MATERIALS AND METHODS
T2-weighted (T2W) images, rs-EPI, and ss-EPI of 30 healthy subjects were acquired using a 3T magnetic resonance scanner. The T2W images were co-registered to the rs-EPI and ss-EPI, which were then segmented into the gray matter (GM), white matter (WM), and cerebrospinal fluid (CSF) to generate masking templates. ADC maps of rs-EPI and ss-EPI were also segmented into the GM, WM, and CSF by using the generated templates. ADCs of rs-EPI and ss-EPI were compared using Student's t tests and correlated using Pearson's correlation coefficients. Bland-Altman plots were used to assess the agreement between acquisitions.
RESULTS
ADCs of rs-EPI and ss-EPI were significantly different in the GM (p < 0.001) and WM (p < 0.001). ADCs showed high agreement and correlation in the whole brain and CSF (r > 0.988; p < 0.001). ADC of the WM showed the least correlation (r = 0.894; p < 0.001), and ADCs of the WM and GM showed poor agreement. Pearson's correlation equations for each brain segment were y = 1.1x - 59.4 (GM), y = 1.45x - 255 (WM), and y = 0.98x - 63.5 (CSF), where x and y indicated ADCs of rs-EPI and ss-EPI, respectively.
CONCLUSION
While ADCs of rs-EPI and ss-EPI showed high correlation and agreement in the whole brain and CSF, ADCs of the WM and GM showed significant differences and large variability, reflecting brain parenchymal inhomogeneity due to different regional microenvironments. ADCs of different acquisition methods should be interpreted carefully, especially in intra-individual comparisons.

Keyword

Apparent diffusion coefficient; Diffusion-weighted imaging; Single-shot echo-planar imaging; Read-out-segmented echo-planar imaging; Magnetic resonance imaging

MeSH Terms

Brain*
Cerebrospinal Fluid
Diffusion*
Echo-Planar Imaging*
Gray Matter
Healthy Volunteers
Magnetic Resonance Imaging
Masks
White Matter

Figure

  • Fig. 1 Representative images of 55-year-old healthy subject.A, B. rs-EPI at b = 0 and b = 1000. D, E. ss-EPI at b = 0 and b = 1000. ADC map of whole brain calculated using rs-EPI (C) and ss-EPI (F). G. Mask template of WM, GM, and CSF. ADC = apparent diffusion coefficient, CSF = cerebrospinal fluid, GM = gray matter, rs-EPI = read-outsegmented echo-planar imaging, ss-EPI = single-shot echo-planar imaging, WM = white matter

  • Fig. 2 Box plots for ADCs of rs-EPI and ss-EPI in whole brain (A), GM (B), WM (C), and CSF (D).Corresponding p values between two ADCs are shown in upper left corners.

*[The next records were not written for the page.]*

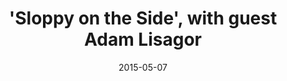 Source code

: ---
date:          "2015-05-07"
podcast:       "The Talk Show With John Gruber"
title:         "'Sloppy on the Side', with guest Adam Lisagor"
summary:       "John Gruber talks with his longtime friend Adam Lisagor. The topic of the day is general excitement about the just-released Apple Watch, given the understanding that Apple doesn't release brand-new-things all that often. A fun conversation, with some valuable insight and observations about the potential future of the platform."
url-audio:     "http://feeds.soundcloud.com/stream/204451292-thetalkshow-118a.mp3"
url-web:       "http://daringfireball.net/thetalkshow/2015/05/07/ep-118"
--- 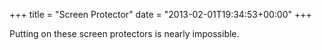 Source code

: +++
title = "Screen Protector"
date = "2013-02-01T19:34:53+00:00"
+++

Putting on these screen protectors is nearly impossible.
			
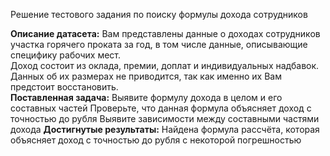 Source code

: Решение тестового задания по поиску формулы дохода сотрудников  

**Описание датасета:** Вам представлены данные о доходах сотрудников участка горячего проката за год, в том числе данные, описывающие специфику рабочих мест.  
Доход состоит из оклада, премии, доплат и индивидуальных надбавок. Данных об их размерах не приводится, так как именно их Вам предстоит восстановить.  
**Поставленная задача:** Выявите формулу дохода в целом и его составных частей
Проверьте, что данная формула объясняет доход с точностью до рубля
Выявите зависимости между составными частями дохода
**Достигнутые результаты:** Найдена формула рассчёта, которая объясняет доход с точностью до рубля с некоторой погрешностью
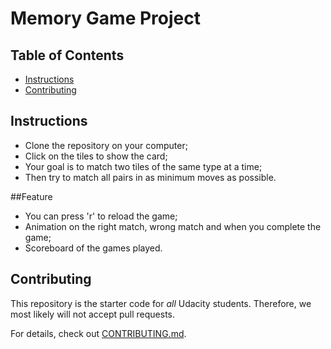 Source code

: # Memory Game Project

## Table of Contents

* [Instructions](#instructions)
* [Contributing](#contributing)

## Instructions

* Clone the repository on your computer;
* Click on the tiles to show the card;
* Your goal is to match two tiles of the same type at a time;
* Then try to match all pairs in as minimum moves as possible.

##Feature
* You can press 'r' to reload the game;
* Animation on the right match, wrong match and when you complete the game;
* Scoreboard of the games played.

## Contributing

This repository is the starter code for _all_ Udacity students. Therefore, we most likely will not accept pull requests.

For details, check out [CONTRIBUTING.md](CONTRIBUTING.md).
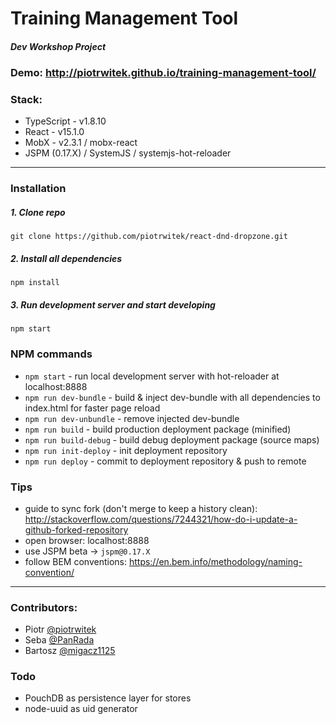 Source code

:# Training Management Tool
##### Dev Workshop Project
### Demo: http://piotrwitek.github.io/training-management-tool/

### Stack:
- TypeScript - v1.8.10
- React - v15.1.0
- MobX - v2.3.1 / mobx-react
- JSPM (0.17.X) / SystemJS / systemjs-hot-reloader

---

### Installation
  
##### 1. Clone repo
    git clone https://github.com/piotrwitek/react-dnd-dropzone.git

##### 2. Install all dependencies
    npm install

##### 3. Run development server and start developing
    npm start

### NPM commands
- `npm start` - run local development server with hot-reloader at localhost:8888
- `npm run dev-bundle` - build & inject dev-bundle with all dependencies to index.html for faster page reload
- `npm run dev-unbundle` - remove injected dev-bundle
- `npm run build` - build production deployment package (minified)
- `npm run build-debug` - build debug deployment package (source maps)
- `npm run init-deploy` - init deployment repository
- `npm run deploy` - commit to deployment repository & push to remote

### Tips
- guide to sync fork (don't merge to keep a history clean): http://stackoverflow.com/questions/7244321/how-do-i-update-a-github-forked-repository
- open browser: localhost:8888
- use JSPM beta -> `jspm@0.17.X`
- follow BEM conventions: https://en.bem.info/methodology/naming-convention/

---

### Contributors:
- Piotr [@piotrwitek](https://github.com/piotrwitek)
- Seba [@PanRada](https://github.com/PanRada)
- Bartosz [@migacz1125](https://github.com/migacz1125)

### Todo
- PouchDB as persistence layer for stores
- node-uuid as uid generator
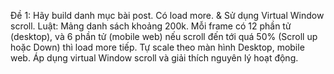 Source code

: Đề 1: Hãy build danh mục bài post. Có load more. & Sử dụng Virtual Window scroll.
Luật:
Mảng danh sách khoảng 200k.
Mỗi frame có 12 phần tử (desktop), và 6 phần tử (mobile web) nếu scroll đến tới quá 50% (Scroll up hoặc Down) thì load more tiếp.
Tự scale theo màn hình Desktop, mobile web.
Áp dụng virtual Window scroll và giải thích nguyên lý hoạt động.
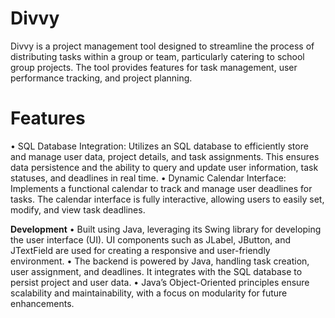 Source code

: # Divvy
Divvy is a project management tool designed to streamline the process of distributing tasks within a group or team, particularly catering to school group projects. The tool provides features for task management, user performance tracking, and project planning.

# Features
• SQL Database Integration: Utilizes an SQL database to efficiently store and manage user data, project details, and task assignments. This ensures data persistence and the ability to query and update user information, task statuses, and deadlines in real time.
• Dynamic Calendar Interface: Implements a functional calendar to track and manage user deadlines for tasks. The calendar interface is fully interactive, allowing users to easily set, modify, and view task deadlines.

**Development**
• Built using Java, leveraging its Swing library for developing the user interface (UI). UI components such as JLabel, JButton, and JTextField are used for creating a responsive and user-friendly environment.
• The backend is powered by Java, handling task creation, user assignment, and deadlines. It integrates with the SQL database to persist project and user data.
• Java’s Object-Oriented principles ensure scalability and maintainability, with a focus on modularity for future enhancements.
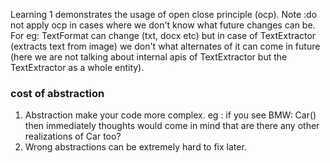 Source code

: Learning 1 demonstrates the usage of open close principle (ocp).
Note :do not apply ocp in cases where we don't know what future changes can be. 
For eg: TextFormat can change (txt, docx etc) but in case of TextExtractor (extracts text from image) we don't what alternates of it can come in future 
(here we are not talking about internal apis of TextExtractor but the TextExtractor as a whole entity).

### cost of abstraction
1) Abstraction make your code more complex. eg : if you see BMW: Car() then immediately thoughts would come in mind that are there any other realizations of Car too?
2) Wrong abstractions can be extremely hard to fix later.  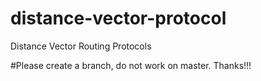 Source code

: # distance-vector-protocol
Distance Vector Routing Protocols

#Please create a branch, do not work on master. Thanks!!!
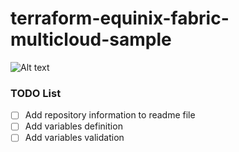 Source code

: # terraform-equinix-fabric-multicloud-sample

![Alt text](docs/images/Multicloud-Automation-Equinix-Fabric-Diagram?raw=true "Multi-cloud automation Equinix Fabric diagram")

### TODO List

- [ ] Add repository information to readme file
- [ ] Add variables definition
- [ ] Add variables validation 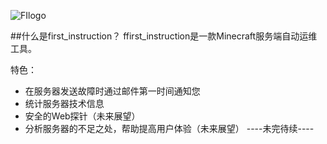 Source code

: ![FIlogo](http://fadedsky-image.oss-cn-qingdao.aliyuncs.com/works_logo/2016/7/first_instruction/first_instruction500-500.png)

##什么是first_instruction？
ffirst_instruction是一款Minecraft服务端自动运维工具。

特色：

 - 在服务器发送故障时通过邮件第一时间通知您
 - 统计服务器技术信息
 - 安全的Web探针（未来展望）
 - 分析服务器的不足之处，帮助提高用户体验（未来展望）
----未完待续----
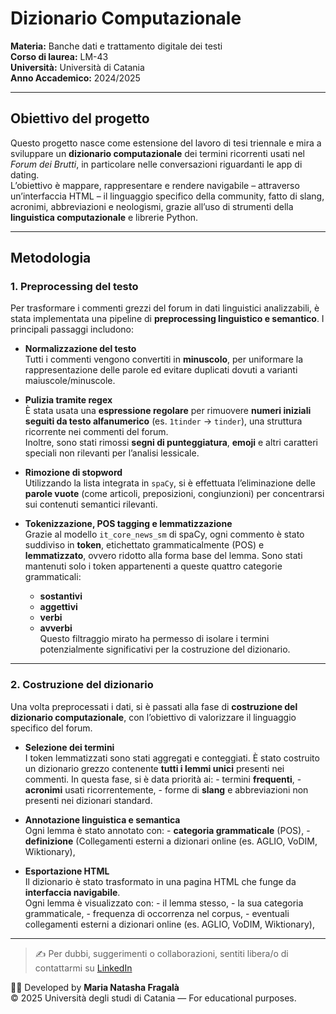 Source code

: # Dizionario Computazionale

**Materia:** Banche dati e trattamento digitale dei testi  
**Corso di laurea:** LM-43  
**Università:** Università di Catania    
**Anno Accademico:** 2024/2025    

---

##  Obiettivo del progetto
Questo progetto nasce come estensione del lavoro di tesi triennale e mira a sviluppare un **dizionario computazionale** dei termini ricorrenti usati nel *Forum dei Brutti*, in particolare nelle conversazioni riguardanti le app di dating.  
L’obiettivo è mappare, rappresentare e rendere navigabile – attraverso un’interfaccia HTML – il linguaggio specifico della community, fatto di slang, acronimi, abbreviazioni e neologismi, grazie all’uso di strumenti della **linguistica computazionale** e librerie Python.

---

## Metodologia

### 1. **Preprocessing del testo**

Per trasformare i commenti grezzi del forum in dati linguistici analizzabili, è stata implementata una pipeline di **preprocessing linguistico e semantico**. I principali passaggi includono:

-  **Normalizzazione del testo**  
  Tutti i commenti vengono convertiti in **minuscolo**, per uniformare la rappresentazione delle parole ed evitare duplicati dovuti a varianti maiuscole/minuscole.

-  **Pulizia tramite regex**  
  È stata usata una **espressione regolare** per rimuovere **numeri iniziali seguiti da testo alfanumerico** (es. `1tinder` → `tinder`), una struttura ricorrente nei commenti del forum.  
  Inoltre, sono stati rimossi **segni di punteggiatura**, **emoji** e altri caratteri speciali non rilevanti per l’analisi lessicale.

-  **Rimozione di stopword**  
  Utilizzando la lista integrata in `spaCy`, si è effettuata l’eliminazione delle **parole vuote** (come articoli, preposizioni, congiunzioni) per concentrarsi sui contenuti semantici rilevanti.

-  **Tokenizzazione, POS tagging e lemmatizzazione**  
  Grazie al modello `it_core_news_sm` di spaCy, ogni commento è stato suddiviso in **token**, etichettato grammaticalmente (POS) e **lemmatizzato**, ovvero ridotto alla forma base del lemma. Sono stati mantenuti solo i token appartenenti a queste quattro categorie grammaticali:
    - **sostantivi**
    - **aggettivi**
    - **verbi**
    - **avverbi**  
Questo filtraggio mirato ha permesso di isolare i termini potenzialmente significativi per la costruzione del dizionario.

---

### 2. **Costruzione del dizionario**

Una volta preprocessati i dati, si è passati alla fase di **costruzione del dizionario computazionale**, con l’obiettivo di valorizzare il linguaggio specifico del forum.
  -  **Selezione dei termini**  
    I token lemmatizzati sono stati aggregati e conteggiati. È stato costruito un dizionario grezzo contenente **tutti i lemmi unici** presenti nei commenti. In questa fase, si è data priorità ai:
    - termini **frequenti**,
    - **acronimi** usati ricorrentemente,
    - forme di **slang** e abbreviazioni non presenti nei dizionari standard.
  
  -  **Annotazione linguistica e semantica**  
    Ogni lemma è stato annotato con:
    - **categoria grammaticale** (POS),
    - **definizione** (Collegamenti esterni a dizionari online (es. AGLIO, VoDIM, Wiktionary),
  
  -  **Esportazione HTML**  
    Il dizionario è stato trasformato in una pagina HTML che funge da **interfaccia navigabile**.  
    Ogni lemma è visualizzato con:
    - il lemma stesso,
    - la sua categoria grammaticale,
    - frequenza di occorrenza nel corpus,
    - eventuali collegamenti esterni a dizionari online (es. AGLIO, VoDIM, Wiktionary), 
---
> ✍️ Per dubbi, suggerimenti o collaborazioni, sentiti libera/o di contattarmi su [LinkedIn](https://www.linkedin.com/in/marianatasha-fragalà)

🙋‍♀ Developed by **Maria Natasha Fragalà**        
© 2025 Università degli studi di Catania — For educational purposes.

  • Fig. 3 Scatter plots with estimated Pearson's correlation lines and 95% confidence intervals of whole brain (A), GM (B), WM (C), and CSF (D).

  • Fig. 4 Bland-Altman plots show variability in ADCs between rs-EPI and ss-EPI of whole brain (A), GM (B), WM (C), and CSF (D).Mean ADC differences and limits of agreements (1.96 times standard deviation) are displayed; all units are in 10−6 mm2/s.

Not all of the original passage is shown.